One might argue that, since the beginning of the MAX crisis, Muilenburg’s priorities were misplaced. That he called the President after the Ethiopian crash rather than the FAA, pushing the idea that the aircraft didn’t need to be grounded, is telling. Ditto that it took the company (and the FAA) so long to acquire and process the data to correlate the two crashes. The games played about which documents to produce for which agencies is another – probably legal but also likely ethically challenged – decision that ultimately rests on his shoulders.
And then there was his performance testifying in front of Congress. It took a few rounds of hearings before anyone from Boeing showed up, and when Muilenburg finally did his performance was painful. He said things that were probably bad for the company or bad for himself personally. As the CEO he likely should have a very clear picture of the company’s strategy regarding lawsuits related to the crash, for example. But he explained under oath that he did not.
Eventually he succumbed to the political pressure, agreeing to forego his (sizable) bonus for the year as a fiduciary penance, but even that idea seemed like a surprise to him. Many Congresscritters suggested during the hearings that he resign but he declined at that time, riding out the next 8 weeks in hopes of some sort of miracle.
Following two days of getting smacked around in front of Congress and hearing the FAA state repeatedly that it would be the only arbiter of a timeline for MAX recertification Muilenburg kept on the offensive, trying to keep alive the idea that it could happen before the end of the year. Only after a reported personal, private appeal from the Administrator did that noise finally (and recently) end.
And then there was the NY Times report from Sunday about how he’s failed to control the company and the message. Ultimately Boeing chose a week ago to shut down the 737 MAX production line.
For someone with the storied engineering background that Muilenburg holds – and it is an impressive CV spanning decades of work across military, commercial and space – perhaps the most surprising part is that he did not see this coming. That he did not move to get out in front of it better, or to get out of the way sooner. Was it a case of excessive (and unjustified) confidence that he could see a fix through? Was it a hope that connections and the brute strength of the company could overpower a growing backlash on a global scale?

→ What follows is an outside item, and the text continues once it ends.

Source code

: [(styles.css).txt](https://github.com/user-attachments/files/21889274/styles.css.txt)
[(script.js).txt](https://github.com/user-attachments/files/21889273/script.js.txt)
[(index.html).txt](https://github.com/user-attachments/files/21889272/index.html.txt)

Maybe that strategy was his decision, to keep pushing and pushing until the industry accepted that the MAX was probably safe enough. If so, that was an affront to the culture that has made commercial aviation such a safe option globally. Maybe it was the Board’s decision and he was just the pawn implementing it, and now the pawn sacrificed because it failed. Will Calhoun and Kellner dramatically shift course? That they sat on the Board throughout this mess – Calhoun since 2009 and Kellner since 2011 – does not raise hopes particularly high.
Things should get better eventually. The MAX should be certifiable, though maybe not without additional pilot training requirements or other retrofit work involved. Boeing will clearly lose many billions of dollars on this program, but it seems likely that the planes can still return to the skies. But they’re going to need a very different sort of plan to make that happen and to make the world comfortable with operating them and flying in them.
Because brute force failed miserably.